— TASK INSTRUCTIONS —
Since only the words are wanted, reproduce every entry exactly and leave the images behind.

________________________

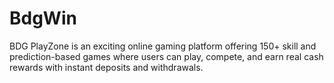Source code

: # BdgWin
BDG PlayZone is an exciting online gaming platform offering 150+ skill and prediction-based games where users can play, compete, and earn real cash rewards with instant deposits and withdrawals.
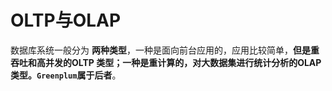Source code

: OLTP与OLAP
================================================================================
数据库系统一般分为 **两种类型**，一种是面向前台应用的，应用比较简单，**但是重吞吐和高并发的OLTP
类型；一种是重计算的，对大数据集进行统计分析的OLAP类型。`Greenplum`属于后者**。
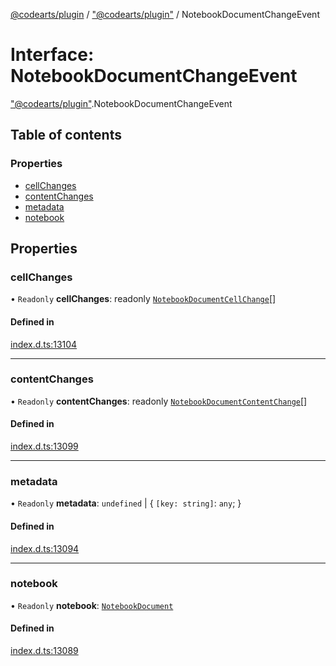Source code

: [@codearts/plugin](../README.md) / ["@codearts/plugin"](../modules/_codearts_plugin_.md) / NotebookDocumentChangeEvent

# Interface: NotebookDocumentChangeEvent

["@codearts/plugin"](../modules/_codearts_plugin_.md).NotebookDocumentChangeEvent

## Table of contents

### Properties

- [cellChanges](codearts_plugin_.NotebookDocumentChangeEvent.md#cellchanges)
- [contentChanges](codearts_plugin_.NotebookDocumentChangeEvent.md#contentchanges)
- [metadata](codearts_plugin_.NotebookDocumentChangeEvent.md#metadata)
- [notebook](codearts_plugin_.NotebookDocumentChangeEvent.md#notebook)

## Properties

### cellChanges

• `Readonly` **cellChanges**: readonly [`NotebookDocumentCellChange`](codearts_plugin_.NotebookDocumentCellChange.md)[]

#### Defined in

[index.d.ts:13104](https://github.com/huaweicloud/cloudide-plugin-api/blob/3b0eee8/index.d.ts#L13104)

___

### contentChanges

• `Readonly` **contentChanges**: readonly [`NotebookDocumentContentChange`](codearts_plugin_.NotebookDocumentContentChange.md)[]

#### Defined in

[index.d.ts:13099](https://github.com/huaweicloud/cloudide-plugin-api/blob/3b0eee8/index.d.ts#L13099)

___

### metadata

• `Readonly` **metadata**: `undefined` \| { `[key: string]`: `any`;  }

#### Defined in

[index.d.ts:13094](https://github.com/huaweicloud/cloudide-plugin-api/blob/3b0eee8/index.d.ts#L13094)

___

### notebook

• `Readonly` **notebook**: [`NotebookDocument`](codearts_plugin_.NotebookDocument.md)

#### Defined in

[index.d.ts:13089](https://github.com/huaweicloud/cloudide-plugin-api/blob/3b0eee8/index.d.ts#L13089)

________________________

— RESULT OF THE TASK —
Source code

: # BdgWin
BDG PlayZone is an exciting online gaming platform offering 150+ skill and prediction-based games where users can play, compete, and earn real cash rewards with instant deposits and withdrawals.
Source code

: OLTP与OLAP
================================================================================
数据库系统一般分为 **两种类型**，一种是面向前台应用的，应用比较简单，**但是重吞吐和高并发的OLTP
类型；一种是重计算的，对大数据集进行统计分析的OLAP类型。`Greenplum`属于后者**。
Source code

: [@codearts/plugin](../README.md) / ["@codearts/plugin"](../modules/_codearts_plugin_.md) / NotebookDocumentChangeEvent

# Interface: NotebookDocumentChangeEvent

["@codearts/plugin"](../modules/_codearts_plugin_.md).NotebookDocumentChangeEvent

## Table of contents

### Properties

- [cellChanges](codearts_plugin_.NotebookDocumentChangeEvent.md#cellchanges)
- [contentChanges](codearts_plugin_.NotebookDocumentChangeEvent.md#contentchanges)
- [metadata](codearts_plugin_.NotebookDocumentChangeEvent.md#metadata)
- [notebook](codearts_plugin_.NotebookDocumentChangeEvent.md#notebook)

## Properties

### cellChanges

• `Readonly` **cellChanges**: readonly [`NotebookDocumentCellChange`](codearts_plugin_.NotebookDocumentCellChange.md)[]

#### Defined in

[index.d.ts:13104](https://github.com/huaweicloud/cloudide-plugin-api/blob/3b0eee8/index.d.ts#L13104)

___

### contentChanges

• `Readonly` **contentChanges**: readonly [`NotebookDocumentContentChange`](codearts_plugin_.NotebookDocumentContentChange.md)[]

#### Defined in

[index.d.ts:13099](https://github.com/huaweicloud/cloudide-plugin-api/blob/3b0eee8/index.d.ts#L13099)

___

### metadata

• `Readonly` **metadata**: `undefined` \| { `[key: string]`: `any`;  }

#### Defined in

[index.d.ts:13094](https://github.com/huaweicloud/cloudide-plugin-api/blob/3b0eee8/index.d.ts#L13094)

___

### notebook

• `Readonly` **notebook**: [`NotebookDocument`](codearts_plugin_.NotebookDocument.md)

#### Defined in

[index.d.ts:13089](https://github.com/huaweicloud/cloudide-plugin-api/blob/3b0eee8/index.d.ts#L13089)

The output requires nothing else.